In seguito lo psicoterapeuta Francesco De Marco, estraneo fino a questa occasione alla problematica lupo, ha tenuto una conferenza sul tema basandosi su una sua apposita ricerca fatta consultando una serie di pubblicazioni che negli scorsi anni hanno affrontato lo stesso problema. Tantissimi gli spunti interessanti che ha scoperto e che ha ripreso. Ne cito alcuni.
Il conflitto tra lupo e animali al pascolo c’è sempre stato. In passato le soluzioni adottate sono state essenzialmente due: sterminare il lupo o rimanere in conflitto. Infatti nessuno studio illustra una felice convivenza con il lupo e il sentimento di malessere lo si ritrova presso tutti i popoli e durante tutti i periodi storici. De Marco ha poi descritto i sentimenti che emergono di fronte al lupo evidenziando quelli che più facilmente possono portare l’allevatore a soffrire di problemi psichici.

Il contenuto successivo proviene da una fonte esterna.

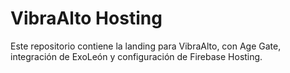 # VibraAlto Hosting

Este repositorio contiene la landing para VibraAlto, con Age Gate, integración de ExoLeón y configuración de Firebase Hosting.
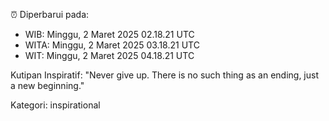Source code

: ⏰ Diperbarui pada:
- WIB: Minggu, 2 Maret 2025 02.18.21 UTC
- WITA: Minggu, 2 Maret 2025 03.18.21 UTC
- WIT: Minggu, 2 Maret 2025 04.18.21 UTC

Kutipan Inspiratif:
"Never give up. There is no such thing as an ending, just a new beginning."


Kategori: inspirational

La rassegnazione, la tristezza e l’apatia dovute all’incertezza riguardo al futuro della propria attività, all’impotenza di fronte al danno subito, alla ripetitività dei fatti, al sentirsi abbandonati dalle autorità sono i sentimenti più pericolosi. Le emozioni più forti dipendono anche da fattori personali dell’allevatore e della propria famiglia: fino a 35/40 capi allevati (come lo sono la maggior parte delle aziende ticinesi) vi è più attaccamento emotivo nei confronti dei propri animali; l’età dell’allevatore come la tradizione familiare sono pure fattori che possono peggiorare il modo di vivere l’attacco. Per tutti la comparsa del lupo ha significato il passaggio da un “lavoro vero” (accudire i propri animali, fornire loro benessere, valorizzare latte e carne) a un “lavoro sporco” (raccogliere le carcasse, sopprimere animali gravemente feriti, curare quelli feriti, cercare i dispersi, riparare le recinzioni ecc.). E questo affatica molto di più.

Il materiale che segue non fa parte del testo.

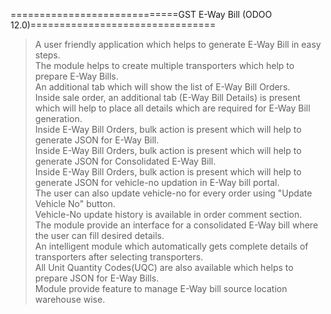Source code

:=============================GST E-Way Bill (ODOO 12.0)================================<br/>
> A user friendly application which helps to generate E-Way Bill in easy steps.<br/>
> The module helps to create multiple transporters which help to prepare E-Way Bills.<br/>
> An additional tab which will show the list of E-Way Bill Orders.<br/>
> Inside sale order, an additional tab (E-Way Bill Details) is present which will help to place all details which are required for E-Way Bill generation.<br/>
> Inside E-Way Bill Orders, bulk action is present which will help to generate JSON for E-Way Bill.<br/>
> Inside E-Way Bill Orders, bulk action is present which will help to generate JSON for Consolidated E-Way Bill.<br/>
> Inside E-Way Bill Orders, bulk action is present which will help to generate JSON for vehicle-no updation in E-Way bill portal.<br/>
> The user can also update vehicle-no for every order using "Update Vehicle No" button.<br/>
> Vehicle-No update history is available in order comment section.<br/>
> The module provide an interface for a consolidated E-Way bill where the user can fill desired details.<br/>
> An intelligent module which automatically gets complete details of transporters after selecting transporters.<br/>
> All Unit Quantity Codes(UQC) are also available which helps to prepare JSON for E-Way Bills.<br/>
> Module provide feature to manage E-Way bill source location warehouse wise.<br/>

La conclusione è stata abbastanza chiara: la reazione normale dell’uomo di fronte a emozioni forti è quella di condividerle con gli altri. Non poterlo fare, aumenta il rischio di perdersi. E si sa che gli allevatori di bestiame minuto in Ticino non sono la categoria più estroversa, più numerosa e più forte. È quindi evidente la necessità di un aiuto anche esterno come lo dovrebbe essere, ad esempio, il Progetto sentinelle, presentato in chiusura da Stefania Mastrillo.